O Mega Drive possuiu diversos periféricos durante sua vida útil, que permitiam ao console extrapolar seus próprios limites. Os mais conhecidos foram:
Sega CD: Como o nome já diz, este periférico era uma extensão do Mega Drive que permitia a reprodução de jogos via CD-Roms, novidade na época. Acessório caro e pouco prático, obteve vendas medianas. Seus maiores sucessos foram Sonic CD (considerado o melhor jogo deste periférico) e o polêmico Night Trap.
Sega 32X: Este periférico adicionava um processador 32-bits, permitindo jogos com maior capacidade gráfica. Fora lançado quando o Mega Drive já caía em desuso pela presença do Sega Saturn e do Playstation, portanto foi um grande fracasso. Dos pouquíssimos jogos lançados, os mais bem-sucedidos foram Knuckles Chaotix e Star Wars Arcade.
Sega Channel: Um inédito serviço online de distribuição de jogos. Por meio de um serviço de assinatura era possível baixar jogos inteiros, obter demos ou códigos secretos, através de uma tecnologia vinculada à TV a cabo. Foi o primeiro serviço do tipo, antes da existência de serviços como Playstation Network e Xbox Live.

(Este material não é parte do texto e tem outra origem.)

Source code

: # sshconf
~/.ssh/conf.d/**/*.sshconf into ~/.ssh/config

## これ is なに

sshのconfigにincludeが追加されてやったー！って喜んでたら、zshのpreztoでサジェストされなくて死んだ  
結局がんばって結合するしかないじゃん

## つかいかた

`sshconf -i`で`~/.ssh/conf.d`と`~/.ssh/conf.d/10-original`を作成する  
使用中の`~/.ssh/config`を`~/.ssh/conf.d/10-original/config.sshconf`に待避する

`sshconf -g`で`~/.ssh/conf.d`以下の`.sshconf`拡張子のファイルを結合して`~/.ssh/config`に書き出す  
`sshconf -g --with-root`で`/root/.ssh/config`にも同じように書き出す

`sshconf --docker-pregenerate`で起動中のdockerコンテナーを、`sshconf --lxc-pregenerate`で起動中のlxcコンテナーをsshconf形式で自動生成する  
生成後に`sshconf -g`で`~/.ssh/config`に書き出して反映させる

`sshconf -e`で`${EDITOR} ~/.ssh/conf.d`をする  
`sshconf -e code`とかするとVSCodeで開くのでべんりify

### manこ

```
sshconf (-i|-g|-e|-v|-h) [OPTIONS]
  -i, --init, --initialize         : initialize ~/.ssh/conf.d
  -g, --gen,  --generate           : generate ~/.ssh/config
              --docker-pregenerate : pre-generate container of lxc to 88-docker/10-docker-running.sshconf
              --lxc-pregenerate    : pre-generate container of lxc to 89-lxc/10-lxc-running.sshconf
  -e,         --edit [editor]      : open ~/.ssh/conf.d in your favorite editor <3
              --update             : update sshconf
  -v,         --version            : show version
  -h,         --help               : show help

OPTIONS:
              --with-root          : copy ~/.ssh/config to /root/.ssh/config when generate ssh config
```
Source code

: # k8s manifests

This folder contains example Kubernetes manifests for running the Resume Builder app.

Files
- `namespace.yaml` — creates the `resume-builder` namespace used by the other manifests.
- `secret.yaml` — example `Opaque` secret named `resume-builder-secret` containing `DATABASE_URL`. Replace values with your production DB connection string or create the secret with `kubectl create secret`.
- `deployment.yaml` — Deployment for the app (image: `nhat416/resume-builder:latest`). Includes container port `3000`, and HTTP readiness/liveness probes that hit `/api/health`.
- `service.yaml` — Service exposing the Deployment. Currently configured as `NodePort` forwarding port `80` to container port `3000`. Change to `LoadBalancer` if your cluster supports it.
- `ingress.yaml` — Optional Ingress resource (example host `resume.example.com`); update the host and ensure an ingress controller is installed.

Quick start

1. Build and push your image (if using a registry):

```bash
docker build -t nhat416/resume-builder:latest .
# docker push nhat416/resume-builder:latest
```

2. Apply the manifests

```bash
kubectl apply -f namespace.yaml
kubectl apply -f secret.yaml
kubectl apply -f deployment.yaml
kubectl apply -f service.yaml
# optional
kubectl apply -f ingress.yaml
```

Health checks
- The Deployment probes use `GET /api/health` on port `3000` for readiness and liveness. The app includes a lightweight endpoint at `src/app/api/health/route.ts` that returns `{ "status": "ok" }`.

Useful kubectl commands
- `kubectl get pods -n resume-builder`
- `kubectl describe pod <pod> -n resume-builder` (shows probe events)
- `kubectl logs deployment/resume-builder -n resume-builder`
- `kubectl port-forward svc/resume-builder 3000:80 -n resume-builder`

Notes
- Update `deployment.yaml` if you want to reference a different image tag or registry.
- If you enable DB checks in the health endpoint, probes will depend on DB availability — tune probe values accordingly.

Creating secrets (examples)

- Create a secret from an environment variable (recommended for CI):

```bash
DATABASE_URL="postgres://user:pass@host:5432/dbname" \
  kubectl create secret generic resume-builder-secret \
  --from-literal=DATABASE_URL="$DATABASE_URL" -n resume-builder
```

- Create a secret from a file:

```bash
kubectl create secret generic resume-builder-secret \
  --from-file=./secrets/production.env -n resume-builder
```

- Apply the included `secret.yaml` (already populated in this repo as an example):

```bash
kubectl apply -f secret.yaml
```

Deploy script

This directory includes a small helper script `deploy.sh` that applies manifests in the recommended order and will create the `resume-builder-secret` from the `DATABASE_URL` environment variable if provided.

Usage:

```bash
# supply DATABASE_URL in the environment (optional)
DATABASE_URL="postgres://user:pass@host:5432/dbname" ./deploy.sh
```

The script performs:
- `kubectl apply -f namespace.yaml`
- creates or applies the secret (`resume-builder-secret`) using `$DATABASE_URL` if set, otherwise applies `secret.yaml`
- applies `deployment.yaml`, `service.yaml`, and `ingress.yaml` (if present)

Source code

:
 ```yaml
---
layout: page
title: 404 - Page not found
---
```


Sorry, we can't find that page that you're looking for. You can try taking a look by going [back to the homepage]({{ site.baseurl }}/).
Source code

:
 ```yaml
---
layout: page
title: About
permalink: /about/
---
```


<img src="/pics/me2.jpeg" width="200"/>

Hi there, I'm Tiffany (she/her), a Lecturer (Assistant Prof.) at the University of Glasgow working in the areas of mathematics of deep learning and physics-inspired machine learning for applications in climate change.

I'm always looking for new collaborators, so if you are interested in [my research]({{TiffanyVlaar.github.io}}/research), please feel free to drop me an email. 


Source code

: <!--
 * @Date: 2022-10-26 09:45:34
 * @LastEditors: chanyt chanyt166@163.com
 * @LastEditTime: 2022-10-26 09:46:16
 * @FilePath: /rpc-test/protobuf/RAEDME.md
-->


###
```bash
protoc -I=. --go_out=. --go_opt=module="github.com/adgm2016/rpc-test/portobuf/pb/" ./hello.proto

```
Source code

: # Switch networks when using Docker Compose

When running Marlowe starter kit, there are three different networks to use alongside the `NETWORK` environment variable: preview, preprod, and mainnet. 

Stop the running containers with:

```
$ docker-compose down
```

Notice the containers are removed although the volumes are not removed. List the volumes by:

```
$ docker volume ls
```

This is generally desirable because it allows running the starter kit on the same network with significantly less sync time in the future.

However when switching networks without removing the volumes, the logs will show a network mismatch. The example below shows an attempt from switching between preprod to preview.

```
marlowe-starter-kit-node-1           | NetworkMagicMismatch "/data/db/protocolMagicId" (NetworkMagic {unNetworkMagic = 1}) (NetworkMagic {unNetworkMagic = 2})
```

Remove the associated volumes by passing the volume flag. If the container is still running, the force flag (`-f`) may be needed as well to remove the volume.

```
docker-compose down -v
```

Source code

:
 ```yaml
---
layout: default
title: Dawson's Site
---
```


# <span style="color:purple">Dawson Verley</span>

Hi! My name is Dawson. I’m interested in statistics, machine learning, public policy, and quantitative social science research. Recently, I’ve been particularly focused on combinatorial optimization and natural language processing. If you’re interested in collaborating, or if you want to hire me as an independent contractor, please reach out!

O surgimento do Mega Drive foi de grande impacto no mundo dos games. A estratégia agressiva da Sega contra sua maior concorrente fora uma atitude inédita no mercado de videogames, e a resposta da Nintendo com um console à altura deu origem à chamada “Primeira Guerra dos Consoles”, onde Super Nintendo e Mega Drive lutavam mundo afora em busca da liderança. A política liberal da Sega seria também adotada pela Sony, que no Playstation permitiu que jogos violentos como Resident Evil, Carmageddon e Grand Theft Auto se tornassem sucessos de vendas. Esta linha de pensamento é o padrão dos dias de hoje, uma vez que a presença da classificação indicativa joga a responsabilidade do conteúdo para o estúdio, não mais para a fabricante do console.
O surgimento de Sonic também mudou o pensamento dos estúdios de games, que passaram a defender que para alcançar sucesso o estúdio deveria ter seu próprio mascote. Bubsy the Bobcat, Aero the Acrobat, Sparkster e Awesome Possum são alguns dos diversos jogos que tentaram sem sucesso imitar os passos do ouriço azul durante toda a década de 90. Porém, não foi uma tarefa impossível. Conseguiram até mesmo superá-lo, como pode ser visto em Donkey Kong Country, da Nintendo, e em Crash Bandicoot, da Sony. Com o fim da era 16-bit esta linha de pensamento se foi, entretanto, permanece forte a lembrança entre os jogadores que presenciaram esta época.
O Mega Drive também foi pioneiro por ser um dos primeiros consoles a possuir interatividade online. Isto foi possível graças não somente ao Sega Channel, citado anteriormente, mas também com serviços locais como o Meganet e o XBAND. Estes dois periféricos foram distribuídos no Brasil, em uma época que a internet estava disponível apenas em grandes universidades e o computador era um artigo de luxo.
O Mega Drive no Brasil
Para escrever sobre o Mega Drive no Brasil, é necessário falar um pouco sobre a empresa responsável pela sua fabricação e distribuição em terras tupiniquins. A Tectoy, fundada em 1987, começou como uma importadora de brinquedos eletrônicos, área pouco explorada no Brasil dos anos 80, arrasado pela inflação e pelas dividas externas. Brinquedos como “Pense Bem” e “Zillion” garantiam lucros à empresa que, logo após sua fundação, garantiu direitos exclusivos sobre os produtos Sega no Brasil. Com o contrato de exclusividade em mãos e uma massiva campanha de marketing, a Tectoy lançou simultaneamente em 1990 o Mega Drive e seu antecessor de 8-bits, Master System.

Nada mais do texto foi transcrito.